• [WHAT YOU NEED TO DO]
An exact reproduction of the records is required. Images must be left out.

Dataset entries
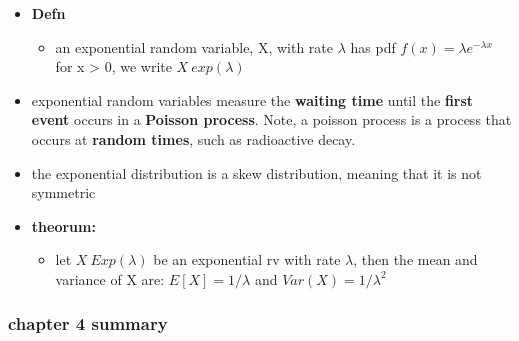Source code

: \documentclass[
]{article}
\providecommand{\tightlist}{%
  \setlength{\itemsep}{0pt}\setlength{\parskip}{0pt}}
\begin{document}
\begin{itemize}
\tightlist
\item
  \textbf{Defn}

  \begin{itemize}
  \tightlist
  \item
    an exponential random variable, X, with rate \(\lambda\) has pdf
    \(f(x) = \lambda e^{-\lambda x}\) for x \textgreater{} 0, we write
    \(X ~ exp(\lambda)\)
  \end{itemize}
\item
  exponential random variables measure the \textbf{waiting time} until
  the \textbf{first event} occurs in a \textbf{Poisson process}. Note, a
  poisson process is a process that occurs at \textbf{random times},
  such as radioactive decay.
\item
  the exponential distribution is a skew distribution, meaning that it
  is not symmetric
\item
  \textbf{theorum:}

  \begin{itemize}
  \tightlist
  \item
    let \(X ~ Exp(\lambda)\) be an exponential rv with rate \(\lambda\),
    then the mean and variance of X are: \(E[X] = 1 / \lambda\) and
    \(Var(X) = 1 / \lambda^2\)
  \end{itemize}
\end{itemize}

\hypertarget{chapter-4-summary}{%
\subsubsection{chapter 4 summary}\label{chapter-4-summary}}
\end{document}
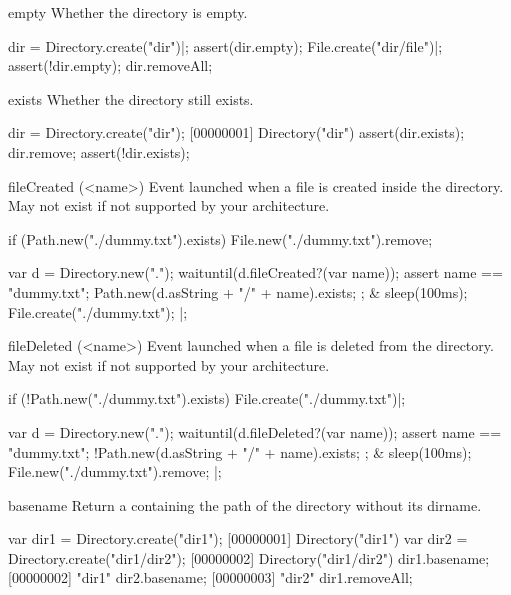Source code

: \begin{urbiscriptapi}
\item[empty]
  Whether the directory is empty.
\begin{urbiscript}
dir = Directory.create("dir")|;
assert(dir.empty);
File.create("dir/file")|;
assert(!dir.empty);
dir.removeAll;
\end{urbiscript}

\item[exists]
  Whether the directory still exists.
\begin{urbiscript}
dir = Directory.create("dir");
[00000001] Directory("dir")
assert(dir.exists);
dir.remove;
assert(!dir.exists);
\end{urbiscript}

\item[fileCreated](<name>)%
  Event launched when a file is created inside the directory.
  May not exist if not supported by your architecture.

\begin{urbiscript}[firstnumber=1]
if (Path.new("./dummy.txt").exists)
  File.new("./dummy.txt").remove;

  {
    var d = Directory.new(".");
    waituntil(d.fileCreated?(var name));
    assert
    {
      name == "dummy.txt";
      Path.new(d.asString + "/" + name).exists;
    };
  }
&
  {
    sleep(100ms);
    File.create("./dummy.txt");
  }|;
\end{urbiscript}

\item[fileDeleted](<name>)%
  Event launched when a file is deleted from the directory.  May not exist
  if not supported by your architecture.

\begin{urbiscript}
if (!Path.new("./dummy.txt").exists)
  File.create("./dummy.txt")|;

  {
    var d = Directory.new(".");
    waituntil(d.fileDeleted?(var name));
    assert
    {
      name == "dummy.txt";
      !Path.new(d.asString + "/" + name).exists;
    };
  }
&
  {
    sleep(100ms);
    File.new("./dummy.txt").remove;
  }|;
\end{urbiscript}

\item[basename]
  Return a  containing the path of the directory without
  its dirname.
\begin{urbiscript}[firstnumber=1]
var dir1 = Directory.create("dir1");
[00000001] Directory("dir1")
var dir2 = Directory.create("dir1/dir2");
[00000002] Directory("dir1/dir2")
dir1.basename;
[00000002] "dir1"
dir2.basename;
[00000003] "dir2"
dir1.removeAll;
\end{urbiscript}


\end{urbiscriptapi}
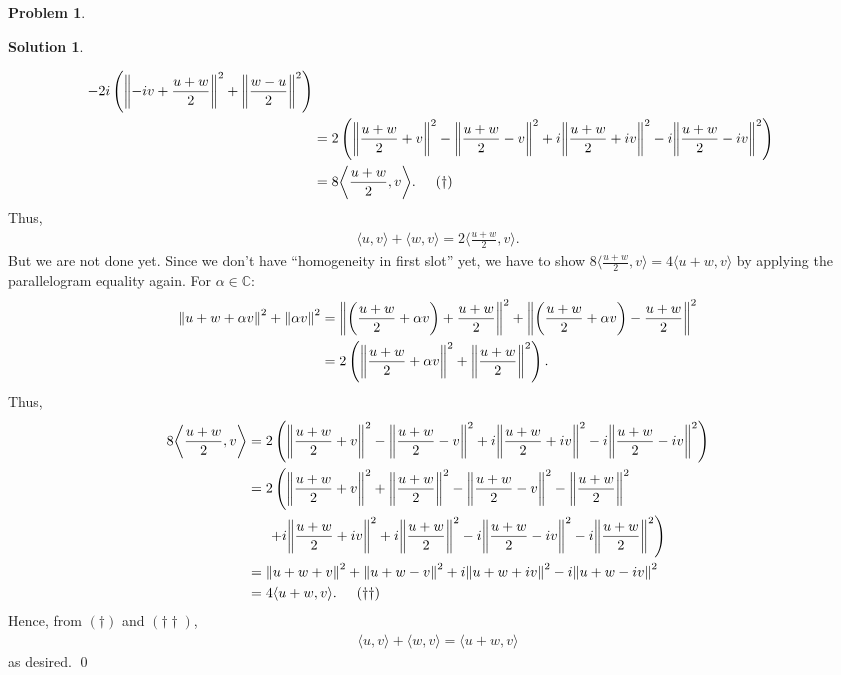 \documentclass{book}
\theoremstyle{definition}
\newtheorem*{prob*}{Problem}
\newtheorem*{sln*}{Solution}
\newcommand{\la}{\langle}
\newcommand{\ra}{\rangle}
\begin{document}
\begin{prob*}
\begin{enumerate}
\begin{sln*}
\begin{enumerate}
\begin{align*}
				- 2i\left( \norm{ -iv + \frac{u + w}{2}}^2 + \norm{\frac{w - u}{2}}^2 \right)\\
				&= 2\left( \norm{ \frac{u + w}{2}+ v}^2 - \norm{\frac{u + w}{2} -v}^2 + i\norm{\frac{u+w}{2}+iv}^2 - i\norm{\frac{u+w}{2}-iv}^2 \right)\\
				&= 8 \bigg\langle \frac{u+w}{2}, v \bigg\rangle. \hspace{0.5cm} (\dagger)
				\end{align*}
				Thus, 
				\begin{align*}
				\la u,v \ra + \la w, v \ra = 2\bigg\la \frac{u+w}{2} ,v \bigg\ra.
				\end{align*}
				But we are not done yet. Since we don't have ``homogeneity in first slot'' yet, we have to show $8 \bigg\langle \frac{u+w}{2}, v \bigg\rangle =4 \la u+ w, v \ra$ by applying the parallelogram equality again. For $\alpha \in \mathbb{C}$:
				\begin{align*}
				\norm{u + w + \alpha v}^2 + \norm{\alpha v}^2 &= \norm{\left(\frac{u+w}{2} + \alpha v \right)+ \frac{u+w}{2}}^2 + \norm{\left(\frac{u+w}{2} + \alpha v\right) - \frac{u+w}{2}}^2\\
				&= 2\left(  \norm{\frac{u+w}{2} + \alpha v}^2 + \norm{\frac{u+w}{2}}^2  \right).
				\end{align*} 
				Thus,
				\begin{align*}
				8 \bigg\langle \frac{u+w}{2}, v \bigg\rangle &= 2\left( \norm{ \frac{u + w}{2}+ v}^2 - \norm{\frac{u + w}{2} -v}^2 + i\norm{\frac{u+w}{2}+iv}^2 - i\norm{\frac{u+w}{2}-iv}^2 \right)\\
				&= 2\left( \norm{ \frac{u + w}{2}+ v}^2 + \norm{\frac{u+w}{2}}^2 - \norm{\frac{u + w}{2} -v}^2 - \norm{\frac{u+w}{2}}^2 \right.\\
				&\left.\hspace{0.5cm}+ i\norm{\frac{u+w}{2}+iv}^2 + i \norm{\frac{u+w}{2}}^2 - i\norm{\frac{u+w}{2}-iv}^2-i \norm{\frac{u+w}{2}}^2 \right)\\
				&= \norm{u+w + v}^2 + \norm{u+w-v}^2 + i \norm{u+w+iv}^2 - i\norm{u+w-iv}^2 \\
				&= 4\la u+w, v \ra. 	\hspace{0.5cm} (\dagger\dagger)
				\end{align*}
				Hence, from $(\dagger)$ and $(\dagger\dagger)$,
				\begin{align*}
				\la u,v \ra + \la w,v \ra = \la u+w,v \ra
				\end{align*}
				as desired. \qed
				

\end{enumerate}
\end{sln*}
\end{enumerate}
\end{prob*}
\end{document}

• [TASK RESULT]
Source code

: \documentclass[
]{article}
\providecommand{\tightlist}{%
  \setlength{\itemsep}{0pt}\setlength{\parskip}{0pt}}
\begin{document}
\begin{itemize}
\tightlist
\item
  \textbf{Defn}

  \begin{itemize}
  \tightlist
  \item
    an exponential random variable, X, with rate \(\lambda\) has pdf
    \(f(x) = \lambda e^{-\lambda x}\) for x \textgreater{} 0, we write
    \(X ~ exp(\lambda)\)
  \end{itemize}
\item
  exponential random variables measure the \textbf{waiting time} until
  the \textbf{first event} occurs in a \textbf{Poisson process}. Note, a
  poisson process is a process that occurs at \textbf{random times},
  such as radioactive decay.
\item
  the exponential distribution is a skew distribution, meaning that it
  is not symmetric
\item
  \textbf{theorum:}

  \begin{itemize}
  \tightlist
  \item
    let \(X ~ Exp(\lambda)\) be an exponential rv with rate \(\lambda\),
    then the mean and variance of X are: \(E[X] = 1 / \lambda\) and
    \(Var(X) = 1 / \lambda^2\)
  \end{itemize}
\end{itemize}

\hypertarget{chapter-4-summary}{%
\subsubsection{chapter 4 summary}\label{chapter-4-summary}}
\end{document}
Source code

: \begin{urbiscriptapi}
\item[empty]
  Whether the directory is empty.
\begin{urbiscript}
dir = Directory.create("dir")|;
assert(dir.empty);
File.create("dir/file")|;
assert(!dir.empty);
dir.removeAll;
\end{urbiscript}

\item[exists]
  Whether the directory still exists.
\begin{urbiscript}
dir = Directory.create("dir");
[00000001] Directory("dir")
assert(dir.exists);
dir.remove;
assert(!dir.exists);
\end{urbiscript}

\item[fileCreated](<name>)%
  Event launched when a file is created inside the directory.
  May not exist if not supported by your architecture.

\begin{urbiscript}[firstnumber=1]
if (Path.new("./dummy.txt").exists)
  File.new("./dummy.txt").remove;

  {
    var d = Directory.new(".");
    waituntil(d.fileCreated?(var name));
    assert
    {
      name == "dummy.txt";
      Path.new(d.asString + "/" + name).exists;
    };
  }
&
  {
    sleep(100ms);
    File.create("./dummy.txt");
  }|;
\end{urbiscript}

\item[fileDeleted](<name>)%
  Event launched when a file is deleted from the directory.  May not exist
  if not supported by your architecture.

\begin{urbiscript}
if (!Path.new("./dummy.txt").exists)
  File.create("./dummy.txt")|;

  {
    var d = Directory.new(".");
    waituntil(d.fileDeleted?(var name));
    assert
    {
      name == "dummy.txt";
      !Path.new(d.asString + "/" + name).exists;
    };
  }
&
  {
    sleep(100ms);
    File.new("./dummy.txt").remove;
  }|;
\end{urbiscript}

\item[basename]
  Return a  containing the path of the directory without
  its dirname.
\begin{urbiscript}[firstnumber=1]
var dir1 = Directory.create("dir1");
[00000001] Directory("dir1")
var dir2 = Directory.create("dir1/dir2");
[00000002] Directory("dir1/dir2")
dir1.basename;
[00000002] "dir1"
dir2.basename;
[00000003] "dir2"
dir1.removeAll;
\end{urbiscript}


\end{urbiscriptapi}
 \documentclass{book}
\theoremstyle{definition}
\newtheorem*{prob*}{Problem}
\newtheorem*{sln*}{Solution}
\newcommand{\la}{\langle}
\newcommand{\ra}{\rangle}
\begin{document}
\begin{prob*}
\begin{enumerate}
\begin{sln*}
\begin{enumerate}
\begin{align*}
				- 2i\left( \norm{ -iv + \frac{u + w}{2}}^2 + \norm{\frac{w - u}{2}}^2 \right)\\
				&= 2\left( \norm{ \frac{u + w}{2}+ v}^2 - \norm{\frac{u + w}{2} -v}^2 + i\norm{\frac{u+w}{2}+iv}^2 - i\norm{\frac{u+w}{2}-iv}^2 \right)\\
				&= 8 \bigg\langle \frac{u+w}{2}, v \bigg\rangle. \hspace{0.5cm} (\dagger)
				\end{align*}
				Thus, 
				\begin{align*}
				\la u,v \ra + \la w, v \ra = 2\bigg\la \frac{u+w}{2} ,v \bigg\ra.
				\end{align*}
				But we are not done yet. Since we don't have ``homogeneity in first slot'' yet, we have to show $8 \bigg\langle \frac{u+w}{2}, v \bigg\rangle =4 \la u+ w, v \ra$ by applying the parallelogram equality again. For $\alpha \in \mathbb{C}$:
				\begin{align*}
				\norm{u + w + \alpha v}^2 + \norm{\alpha v}^2 &= \norm{\left(\frac{u+w}{2} + \alpha v \right)+ \frac{u+w}{2}}^2 + \norm{\left(\frac{u+w}{2} + \alpha v\right) - \frac{u+w}{2}}^2\\
				&= 2\left(  \norm{\frac{u+w}{2} + \alpha v}^2 + \norm{\frac{u+w}{2}}^2  \right).
				\end{align*} 
				Thus,
				\begin{align*}
				8 \bigg\langle \frac{u+w}{2}, v \bigg\rangle &= 2\left( \norm{ \frac{u + w}{2}+ v}^2 - \norm{\frac{u + w}{2} -v}^2 + i\norm{\frac{u+w}{2}+iv}^2 - i\norm{\frac{u+w}{2}-iv}^2 \right)\\
				&= 2\left( \norm{ \frac{u + w}{2}+ v}^2 + \norm{\frac{u+w}{2}}^2 - \norm{\frac{u + w}{2} -v}^2 - \norm{\frac{u+w}{2}}^2 \right.\\
				&\left.\hspace{0.5cm}+ i\norm{\frac{u+w}{2}+iv}^2 + i \norm{\frac{u+w}{2}}^2 - i\norm{\frac{u+w}{2}-iv}^2-i \norm{\frac{u+w}{2}}^2 \right)\\
				&= \norm{u+w + v}^2 + \norm{u+w-v}^2 + i \norm{u+w+iv}^2 - i\norm{u+w-iv}^2 \\
				&= 4\la u+w, v \ra. 	\hspace{0.5cm} (\dagger\dagger)
				\end{align*}
				Hence, from $(\dagger)$ and $(\dagger\dagger)$,
				\begin{align*}
				\la u,v \ra + \la w,v \ra = \la u+w,v \ra
				\end{align*}
				as desired. \qed
				

\end{enumerate}
\end{sln*}
\end{enumerate}
\end{prob*}
\end{document}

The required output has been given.